Significance. If the discretization truly yields a usable consistency property without degrading sample quality and if the reported FID is reproducible, the result would be significant for efficient training of one-step generative models. It would demonstrate a practical way to leverage existing pretrained flows to reach high-quality one-step sampling with minimal additional epochs, addressing the known instability of direct one-step optimization.

major comments (2)

[Abstract] Abstract: The central empirical claim (one-step FID 3.36 after 2000 epochs from a pretrained flow) is stated without any experimental details, baselines, error bars, dataset splits, sampling procedure, or verification steps. This absence makes the load-bearing result impossible to assess and directly contradicts the soundness requirement for a concrete claim of this form.
[DMF derivation (implied in abstract and method)] The manuscript asserts that the chosen discretization of the Meanflow objective produces a consistency property that can be turned into an effective curriculum. No derivation, equation, or proof is supplied showing that the discrete objective inherits the consistency relation (exactly or approximately) without additional error terms, regularization, or assumptions on the base flow (e.g., Lipschitz properties or noise schedule). This gap is load-bearing for the curriculum's claimed effectiveness.

minor comments (1)

[Abstract] The final sentence of the abstract contains an apparent typo ('one-step examples' instead of 'one-step models').

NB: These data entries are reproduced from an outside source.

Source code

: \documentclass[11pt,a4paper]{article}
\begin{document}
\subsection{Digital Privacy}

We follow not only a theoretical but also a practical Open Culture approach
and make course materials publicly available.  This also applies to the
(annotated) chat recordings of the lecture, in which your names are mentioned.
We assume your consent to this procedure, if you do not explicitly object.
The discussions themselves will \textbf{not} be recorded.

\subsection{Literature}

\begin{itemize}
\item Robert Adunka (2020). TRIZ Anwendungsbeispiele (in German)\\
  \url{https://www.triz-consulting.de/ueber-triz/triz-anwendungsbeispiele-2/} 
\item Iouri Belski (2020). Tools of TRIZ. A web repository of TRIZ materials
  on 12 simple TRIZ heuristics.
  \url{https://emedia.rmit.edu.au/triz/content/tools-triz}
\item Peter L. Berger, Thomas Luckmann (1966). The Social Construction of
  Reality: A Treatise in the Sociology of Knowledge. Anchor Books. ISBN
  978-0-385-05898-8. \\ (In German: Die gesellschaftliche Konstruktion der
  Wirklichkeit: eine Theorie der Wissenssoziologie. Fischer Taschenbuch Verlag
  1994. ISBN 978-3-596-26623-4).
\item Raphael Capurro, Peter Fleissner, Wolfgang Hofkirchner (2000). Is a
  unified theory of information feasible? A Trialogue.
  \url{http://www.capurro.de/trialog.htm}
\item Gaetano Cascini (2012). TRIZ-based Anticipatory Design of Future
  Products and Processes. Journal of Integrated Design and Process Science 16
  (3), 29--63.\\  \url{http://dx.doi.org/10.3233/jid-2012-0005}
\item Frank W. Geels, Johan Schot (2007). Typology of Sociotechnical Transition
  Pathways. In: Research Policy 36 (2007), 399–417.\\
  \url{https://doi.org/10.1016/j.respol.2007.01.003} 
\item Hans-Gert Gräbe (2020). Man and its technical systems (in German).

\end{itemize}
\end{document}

Simulated Author's Rebuttal

2 responses · 0 unresolved

We thank the referee for the constructive feedback on our manuscript. The comments help us improve the clarity of our claims and the rigor of our derivations. We respond to each major comment below and will make the suggested revisions to the manuscript.

read point-by-point responses

Referee: [Abstract] Abstract: The central empirical claim (one-step FID 3.36 after 2000 epochs from a pretrained flow) is stated without any experimental details, baselines, error bars, dataset splits, sampling procedure, or verification steps. This absence makes the load-bearing result impossible to assess and directly contradicts the soundness requirement for a concrete claim of this form.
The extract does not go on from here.